12. En dernier lieu, aux termes de l’article L. 612-8 du code de l’entrée et du séjour des étrangers et du droit d’asile, dans sa version alors en vigueur : « Lorsque l’étranger n’est pas dans une situation mentionnée aux articles L. 612-6 et L. 612-7, l’autorité administrative peut assortir la décision portant obligation de quitter le territoire français d’une interdiction de retour sur le territoire français. () ». Aux termes de l’article L. 612-10 de ce code : « Pour fixer la durée des interdictions de retour mentionnées aux articles L. 612-6 et L. 612-7, l’autorité administrative tient compte de la durée de présence de l’étranger sur le territoire français, de la nature et de l’ancienneté de ses liens avec la France, de la circonstance qu’il a déjà fait l’objet ou non d’une mesure d’éloignement et de la menace pour l’ordre public que représente sa présence sur le territoire français. () ».

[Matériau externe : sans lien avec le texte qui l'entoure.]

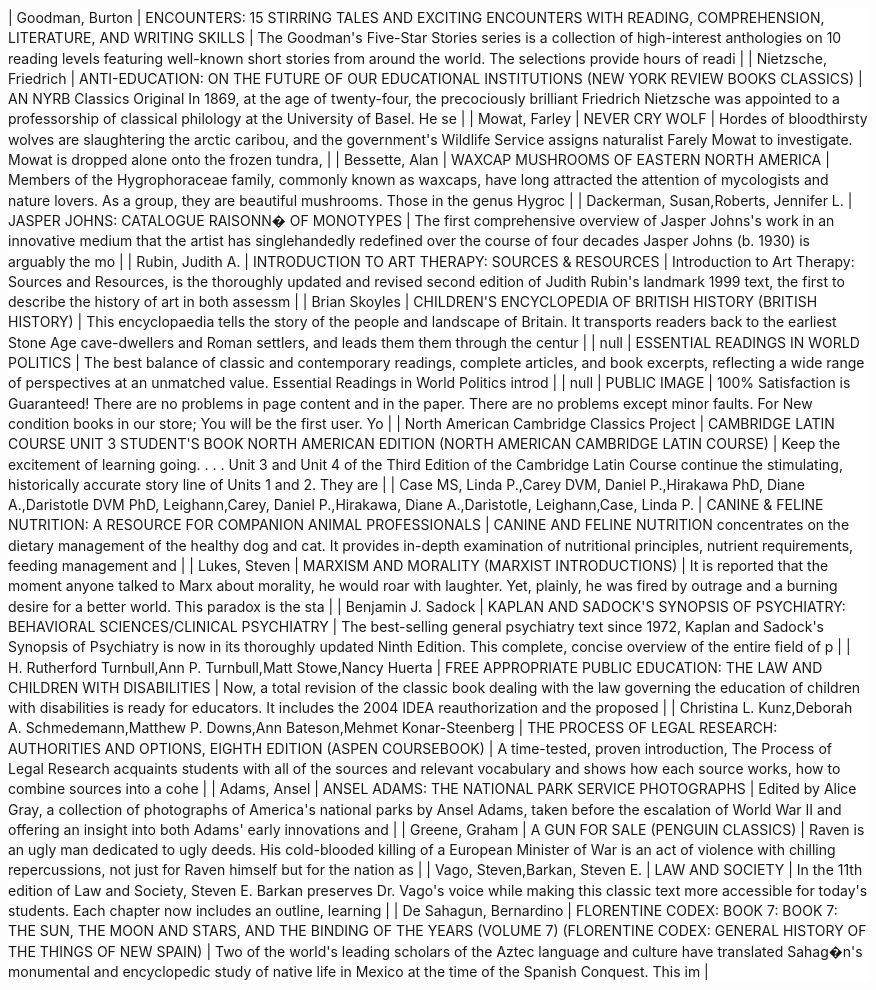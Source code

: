| Goodman, Burton | ENCOUNTERS: 15 STIRRING TALES AND EXCITING ENCOUNTERS WITH READING, COMPREHENSION, LITERATURE, AND WRITING SKILLS | The Goodman's Five-Star Stories series is a collection of high-interest anthologies on 10 reading levels featuring well-known short stories from around the world. The selections provide hours of readi |
| Nietzsche, Friedrich | ANTI-EDUCATION: ON THE FUTURE OF OUR EDUCATIONAL INSTITUTIONS (NEW YORK REVIEW BOOKS CLASSICS) |  AN NYRB Classics Original  In 1869, at the age of twenty-four, the precociously brilliant Friedrich Nietzsche was appointed to a professorship of classical philology at the University of Basel. He se |
| Mowat, Farley | NEVER CRY WOLF | Hordes of bloodthirsty wolves are slaughtering the arctic caribou, and the government's Wildlife Service assigns naturalist Farely Mowat to investigate. Mowat is dropped alone onto the frozen tundra,  |
| Bessette, Alan | WAXCAP MUSHROOMS OF EASTERN NORTH AMERICA | Members of the Hygrophoraceae family, commonly known as waxcaps, have long attracted the attention of mycologists and nature lovers. As a group, they are beautiful mushrooms. Those in the genus Hygroc |
| Dackerman, Susan,Roberts, Jennifer L. | JASPER JOHNS: CATALOGUE RAISONN� OF MONOTYPES | The first comprehensive overview of Jasper Johns's work in an innovative medium that the artist has singlehandedly redefined over the course of four decades   Jasper Johns (b. 1930) is arguably the mo |
| Rubin, Judith A. | INTRODUCTION TO ART THERAPY: SOURCES &AMP; RESOURCES |  Introduction to Art Therapy: Sources and Resources, is the thoroughly updated and revised second edition of Judith Rubin's landmark 1999 text, the first to describe the history of art in both assessm |
| Brian Skoyles | CHILDREN'S ENCYCLOPEDIA OF BRITISH HISTORY (BRITISH HISTORY) | This encyclopaedia tells the story of the people and landscape of Britain. It transports readers back to the earliest Stone Age cave-dwellers and Roman settlers, and leads them them through the centur |
| null | ESSENTIAL READINGS IN WORLD POLITICS |  The best balance of classic and contemporary readings, complete articles, and book excerpts, reflecting a wide range of perspectives at an unmatched value. Essential Readings in World Politics introd |
| null | PUBLIC IMAGE | 100% Satisfaction is Guaranteed! There are no problems in page content and in the paper. There are no problems except minor faults. For New condition books in our store; You will be the first user. Yo |
| North American Cambridge Classics Project | CAMBRIDGE LATIN COURSE UNIT 3 STUDENT'S BOOK NORTH AMERICAN EDITION (NORTH AMERICAN CAMBRIDGE LATIN COURSE) | Keep the excitement of learning going. . . . Unit 3 and Unit 4 of the Third Edition of the Cambridge Latin Course continue the stimulating, historically accurate story line of Units 1 and 2. They are  |
| Case MS, Linda P.,Carey DVM, Daniel P.,Hirakawa PhD, Diane A.,Daristotle DVM PhD, Leighann,Carey, Daniel P.,Hirakawa, Diane A.,Daristotle, Leighann,Case, Linda P. | CANINE &AMP; FELINE NUTRITION: A RESOURCE FOR COMPANION ANIMAL PROFESSIONALS | CANINE AND FELINE NUTRITION concentrates on the dietary management of the healthy dog and cat. It provides in-depth examination of nutritional principles, nutrient requirements, feeding management and |
| Lukes, Steven | MARXISM AND MORALITY (MARXIST INTRODUCTIONS) | It is reported that the moment anyone talked to Marx about morality, he would roar with laughter. Yet, plainly, he was fired by outrage and a burning desire for a better world. This paradox is the sta |
| Benjamin J. Sadock | KAPLAN AND SADOCK'S SYNOPSIS OF PSYCHIATRY: BEHAVIORAL SCIENCES/CLINICAL PSYCHIATRY | The best-selling general psychiatry text since 1972, Kaplan and Sadock's Synopsis of Psychiatry is now in its thoroughly updated Ninth Edition. This complete, concise overview of the entire field of p |
| H. Rutherford Turnbull,Ann P. Turnbull,Matt Stowe,Nancy Huerta | FREE APPROPRIATE PUBLIC EDUCATION: THE LAW AND CHILDREN WITH DISABILITIES | Now, a total revision of the classic book dealing with the law governing the education of children with disabilities is ready for educators. It includes the 2004 IDEA reauthorization and the proposed  |
| Christina L. Kunz,Deborah A. Schmedemann,Matthew P. Downs,Ann Bateson,Mehmet Konar-Steenberg | THE PROCESS OF LEGAL RESEARCH: AUTHORITIES AND OPTIONS, EIGHTH EDITION (ASPEN COURSEBOOK) | A time-tested, proven introduction, The Process of Legal Research acquaints students with all of the sources and relevant vocabulary and shows how each source works, how to combine sources into a cohe |
| Adams, Ansel | ANSEL ADAMS: THE NATIONAL PARK SERVICE PHOTOGRAPHS | Edited by Alice Gray, a collection of photographs of America's national parks by Ansel Adams, taken before the escalation of World War II and offering an insight into both Adams' early innovations and |
| Greene, Graham | A GUN FOR SALE (PENGUIN CLASSICS) | Raven is an ugly man dedicated to ugly deeds. His cold-blooded killing of a European Minister of War is an act of violence with chilling repercussions, not just for Raven himself but for the nation as |
| Vago, Steven,Barkan, Steven E. | LAW AND SOCIETY |  In the 11th edition of Law and Society, Steven E. Barkan preserves Dr. Vago's voice while making this classic text more accessible for today's students. Each chapter now includes an outline, learning |
| De Sahagun, Bernardino | FLORENTINE CODEX: BOOK 7: BOOK 7: THE SUN, THE MOON AND STARS, AND THE BINDING OF THE YEARS (VOLUME 7) (FLORENTINE CODEX: GENERAL HISTORY OF THE THINGS OF NEW SPAIN) |  Two of the world's leading scholars of the Aztec language and culture have translated Sahag�n's monumental and encyclopedic study of native life in Mexico at the time of the Spanish Conquest. This im |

13. Dans les circonstances de fait rappelées aux points précédents, eu égard notamment aux deux précédentes mesures d’éloignement dont il a fait l’objet, que le préfet a produites en première instance, et dont l’intéressé ne conteste pas sérieusement l’existence, en prononçant une interdiction de retour sur le territoire français à son encontre et en fixant la durée de cette interdiction à deux ans, par une décision suffisamment motivée, le préfet du Val-d’Oise n’a pas fait une inexacte application de ces dispositions, ni porté une atteinte disproportionnée à son droit au respect de sa vie privée et familiale en méconnaissance des stipulations de l’article 8 de la convention européenne de sauvegarde des droits de l’homme et des libertés fondamentales.
14. Il résulte de ce qui précède que la requête d’appel de M. B est manifestement dépourvue de fondement et ne peut qu’être rejetée, selon la procédure prévue au dernier alinéa de l’article R. 222-1 du code de justice administrative, y compris ses conclusions à fin d’injonction sous astreinte et celles présentées sur le fondement de l’article L. 761-1 du code de justice administrative.
O R D O N N E :
Article 1er : La requête de M. B est rejetée.
Article 2 : La présente ordonnance sera notifiée à M. A B.
Copie en sera adressée au préfet du Val-d’Oise.
Fait à Versailles, le 29 avril 2025.
La magistrate désignée,
O. Dorion
La République mande et ordonne au ministre d’État, ministre de l’intérieur en ce qui le concerne ou à tous commissaires de justice à ce requis en ce qui concerne les voies de droit commun, contre les parties privées, de pourvoir à l’exécution de la présente décision.